Task to complete → From the entries below, copy out all lines holding "declares".

Entries provided →

<<<<

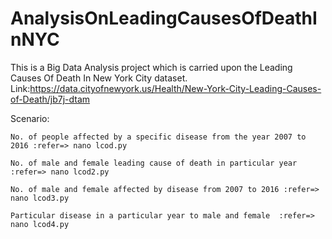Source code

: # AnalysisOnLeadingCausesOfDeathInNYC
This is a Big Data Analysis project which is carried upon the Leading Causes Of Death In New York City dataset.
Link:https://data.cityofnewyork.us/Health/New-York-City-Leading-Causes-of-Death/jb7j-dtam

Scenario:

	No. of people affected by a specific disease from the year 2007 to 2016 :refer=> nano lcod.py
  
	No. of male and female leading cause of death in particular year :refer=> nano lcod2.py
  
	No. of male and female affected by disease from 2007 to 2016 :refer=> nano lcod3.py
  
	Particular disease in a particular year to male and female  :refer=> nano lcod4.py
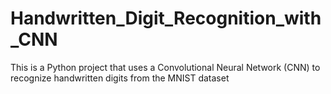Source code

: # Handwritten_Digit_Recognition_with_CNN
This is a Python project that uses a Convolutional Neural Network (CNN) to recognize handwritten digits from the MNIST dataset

>>>>
<<<<

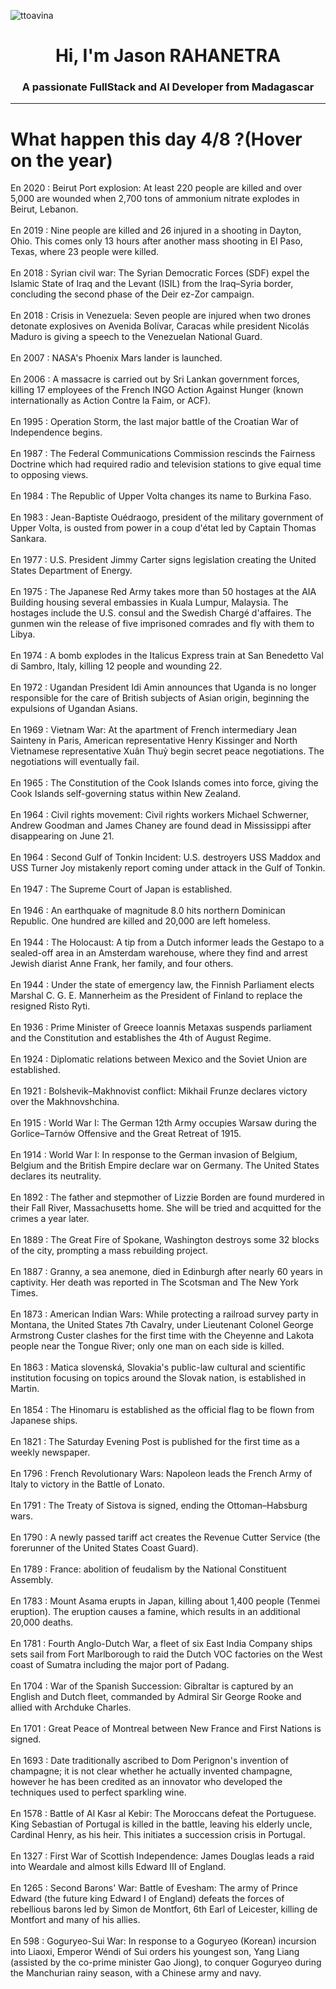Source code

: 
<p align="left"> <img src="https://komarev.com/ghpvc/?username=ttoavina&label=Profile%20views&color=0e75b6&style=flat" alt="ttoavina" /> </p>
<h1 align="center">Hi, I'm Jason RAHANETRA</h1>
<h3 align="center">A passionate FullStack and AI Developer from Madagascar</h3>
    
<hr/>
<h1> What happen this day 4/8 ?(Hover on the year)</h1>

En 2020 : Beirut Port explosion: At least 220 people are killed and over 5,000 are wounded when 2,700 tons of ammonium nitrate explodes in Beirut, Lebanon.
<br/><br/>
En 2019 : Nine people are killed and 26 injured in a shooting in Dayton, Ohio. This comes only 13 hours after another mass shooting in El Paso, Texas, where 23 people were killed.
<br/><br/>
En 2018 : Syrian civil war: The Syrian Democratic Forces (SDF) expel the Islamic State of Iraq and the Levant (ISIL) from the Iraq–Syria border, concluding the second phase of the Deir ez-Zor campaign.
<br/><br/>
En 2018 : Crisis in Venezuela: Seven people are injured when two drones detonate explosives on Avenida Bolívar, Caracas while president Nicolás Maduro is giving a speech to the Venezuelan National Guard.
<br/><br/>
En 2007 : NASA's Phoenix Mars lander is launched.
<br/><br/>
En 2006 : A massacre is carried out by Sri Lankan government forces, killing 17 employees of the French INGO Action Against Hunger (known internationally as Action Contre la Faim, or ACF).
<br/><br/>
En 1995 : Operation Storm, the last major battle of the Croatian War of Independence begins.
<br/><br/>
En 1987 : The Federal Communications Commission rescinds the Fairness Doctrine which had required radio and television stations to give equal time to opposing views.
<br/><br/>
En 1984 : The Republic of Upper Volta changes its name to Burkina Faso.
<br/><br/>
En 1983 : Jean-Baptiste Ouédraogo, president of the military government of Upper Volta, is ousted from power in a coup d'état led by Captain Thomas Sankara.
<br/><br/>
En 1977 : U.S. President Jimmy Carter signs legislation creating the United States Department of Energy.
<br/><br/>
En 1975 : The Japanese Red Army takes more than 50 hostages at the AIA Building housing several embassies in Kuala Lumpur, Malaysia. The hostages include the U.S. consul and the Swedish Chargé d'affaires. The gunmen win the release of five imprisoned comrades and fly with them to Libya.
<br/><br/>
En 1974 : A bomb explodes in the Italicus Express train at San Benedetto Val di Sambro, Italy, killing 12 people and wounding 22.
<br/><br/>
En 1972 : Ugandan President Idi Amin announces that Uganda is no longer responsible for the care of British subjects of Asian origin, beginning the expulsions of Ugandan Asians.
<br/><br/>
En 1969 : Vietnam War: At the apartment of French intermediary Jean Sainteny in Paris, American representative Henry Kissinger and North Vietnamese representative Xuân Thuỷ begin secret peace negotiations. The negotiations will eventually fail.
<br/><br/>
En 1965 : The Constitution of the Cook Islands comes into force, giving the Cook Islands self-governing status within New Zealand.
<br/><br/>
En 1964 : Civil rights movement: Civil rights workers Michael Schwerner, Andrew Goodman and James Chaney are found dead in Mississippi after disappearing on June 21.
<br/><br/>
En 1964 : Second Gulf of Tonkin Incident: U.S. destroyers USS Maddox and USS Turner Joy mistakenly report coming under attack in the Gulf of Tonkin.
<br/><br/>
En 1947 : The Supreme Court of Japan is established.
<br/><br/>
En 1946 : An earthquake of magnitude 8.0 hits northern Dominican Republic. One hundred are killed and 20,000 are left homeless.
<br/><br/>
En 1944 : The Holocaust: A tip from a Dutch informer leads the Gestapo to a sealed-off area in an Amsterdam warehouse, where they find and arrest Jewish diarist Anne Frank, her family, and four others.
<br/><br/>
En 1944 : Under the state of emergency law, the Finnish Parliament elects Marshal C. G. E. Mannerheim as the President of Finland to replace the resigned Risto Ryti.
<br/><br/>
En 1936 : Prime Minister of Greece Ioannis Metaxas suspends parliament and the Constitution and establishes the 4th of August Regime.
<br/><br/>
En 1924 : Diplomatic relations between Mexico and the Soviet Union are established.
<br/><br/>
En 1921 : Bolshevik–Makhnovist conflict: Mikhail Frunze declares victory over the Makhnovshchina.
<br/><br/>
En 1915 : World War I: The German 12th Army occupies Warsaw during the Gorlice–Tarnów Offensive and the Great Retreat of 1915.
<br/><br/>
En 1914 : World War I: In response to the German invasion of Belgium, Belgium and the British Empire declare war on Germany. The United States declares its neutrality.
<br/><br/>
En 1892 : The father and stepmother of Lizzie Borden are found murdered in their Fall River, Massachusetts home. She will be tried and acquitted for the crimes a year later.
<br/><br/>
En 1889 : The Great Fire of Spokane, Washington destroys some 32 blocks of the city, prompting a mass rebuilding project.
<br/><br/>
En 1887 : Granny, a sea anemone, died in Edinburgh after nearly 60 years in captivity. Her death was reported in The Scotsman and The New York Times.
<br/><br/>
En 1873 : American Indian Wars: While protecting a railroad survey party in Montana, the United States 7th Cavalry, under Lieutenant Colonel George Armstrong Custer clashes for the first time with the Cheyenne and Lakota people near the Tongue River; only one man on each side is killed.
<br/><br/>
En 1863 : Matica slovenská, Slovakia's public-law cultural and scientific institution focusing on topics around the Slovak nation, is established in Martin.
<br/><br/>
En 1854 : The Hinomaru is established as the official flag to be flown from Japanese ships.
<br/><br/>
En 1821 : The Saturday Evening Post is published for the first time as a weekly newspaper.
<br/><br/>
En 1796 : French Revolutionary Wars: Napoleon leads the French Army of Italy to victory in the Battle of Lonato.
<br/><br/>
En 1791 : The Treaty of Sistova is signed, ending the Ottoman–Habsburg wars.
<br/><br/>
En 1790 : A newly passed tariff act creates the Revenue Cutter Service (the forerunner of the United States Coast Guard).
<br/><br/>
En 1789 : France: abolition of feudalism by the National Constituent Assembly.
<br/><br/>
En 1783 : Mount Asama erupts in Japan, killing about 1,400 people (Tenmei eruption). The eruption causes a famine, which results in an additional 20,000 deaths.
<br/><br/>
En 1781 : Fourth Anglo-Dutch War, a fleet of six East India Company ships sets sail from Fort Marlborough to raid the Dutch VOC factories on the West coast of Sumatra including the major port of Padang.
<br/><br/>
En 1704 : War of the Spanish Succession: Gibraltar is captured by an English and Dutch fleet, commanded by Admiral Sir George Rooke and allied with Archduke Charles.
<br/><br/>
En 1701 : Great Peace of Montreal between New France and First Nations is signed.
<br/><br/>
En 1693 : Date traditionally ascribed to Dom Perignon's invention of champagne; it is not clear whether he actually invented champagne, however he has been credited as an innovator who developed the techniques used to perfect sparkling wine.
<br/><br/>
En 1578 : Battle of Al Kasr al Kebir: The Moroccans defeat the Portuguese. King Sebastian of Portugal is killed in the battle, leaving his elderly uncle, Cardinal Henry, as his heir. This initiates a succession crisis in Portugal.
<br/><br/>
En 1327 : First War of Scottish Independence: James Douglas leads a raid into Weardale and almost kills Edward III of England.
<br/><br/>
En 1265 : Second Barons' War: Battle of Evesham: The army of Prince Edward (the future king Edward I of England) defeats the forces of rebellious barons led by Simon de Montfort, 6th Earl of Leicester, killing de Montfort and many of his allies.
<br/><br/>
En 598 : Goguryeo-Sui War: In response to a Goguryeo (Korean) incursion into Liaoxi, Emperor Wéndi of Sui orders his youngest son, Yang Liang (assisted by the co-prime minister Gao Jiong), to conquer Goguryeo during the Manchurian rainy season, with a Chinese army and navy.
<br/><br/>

>>>>

Answer area →
En 1921 : Bolshevik–Makhnovist conflict: Mikhail Frunze declares victory over the Makhnovshchina.
En 1914 : World War I: In response to the German invasion of Belgium, Belgium and the British Empire declare war on Germany. The United States declares its neutrality.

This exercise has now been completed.